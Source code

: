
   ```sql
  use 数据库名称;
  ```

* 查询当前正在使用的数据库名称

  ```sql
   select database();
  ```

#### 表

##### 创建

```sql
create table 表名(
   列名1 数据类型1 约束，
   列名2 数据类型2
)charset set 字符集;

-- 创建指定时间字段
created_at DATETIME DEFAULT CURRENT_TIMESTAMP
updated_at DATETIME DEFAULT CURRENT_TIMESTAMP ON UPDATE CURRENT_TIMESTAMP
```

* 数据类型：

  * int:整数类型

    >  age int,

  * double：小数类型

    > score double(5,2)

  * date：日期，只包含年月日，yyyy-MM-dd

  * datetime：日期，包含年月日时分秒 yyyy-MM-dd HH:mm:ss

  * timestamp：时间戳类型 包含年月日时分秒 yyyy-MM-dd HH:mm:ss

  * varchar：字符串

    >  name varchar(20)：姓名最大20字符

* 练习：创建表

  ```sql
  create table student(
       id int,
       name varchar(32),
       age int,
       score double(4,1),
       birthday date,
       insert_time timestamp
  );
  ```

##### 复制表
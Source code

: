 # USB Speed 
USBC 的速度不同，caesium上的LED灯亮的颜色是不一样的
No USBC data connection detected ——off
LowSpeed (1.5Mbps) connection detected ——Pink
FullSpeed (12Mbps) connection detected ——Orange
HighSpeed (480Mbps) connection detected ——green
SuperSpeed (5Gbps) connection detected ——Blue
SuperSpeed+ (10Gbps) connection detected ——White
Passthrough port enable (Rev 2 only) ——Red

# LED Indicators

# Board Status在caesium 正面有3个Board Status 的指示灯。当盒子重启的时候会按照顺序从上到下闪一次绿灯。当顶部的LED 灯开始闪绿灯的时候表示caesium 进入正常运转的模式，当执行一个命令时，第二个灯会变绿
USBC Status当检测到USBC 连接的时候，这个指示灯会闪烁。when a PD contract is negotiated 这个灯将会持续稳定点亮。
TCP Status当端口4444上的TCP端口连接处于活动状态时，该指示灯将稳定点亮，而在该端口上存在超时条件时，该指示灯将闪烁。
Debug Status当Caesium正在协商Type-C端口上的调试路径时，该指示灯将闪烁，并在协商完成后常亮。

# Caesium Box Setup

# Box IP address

● ● ●

(TRY IT):
Scan the records above for the string "包含年月日时分秒", then report every line that contains it.

(ANSWER SECTION):
  * datetime：日期，包含年月日时分秒 yyyy-MM-dd HH:mm:ss
  * timestamp：时间戳类型 包含年月日时分秒 yyyy-MM-dd HH:mm:ss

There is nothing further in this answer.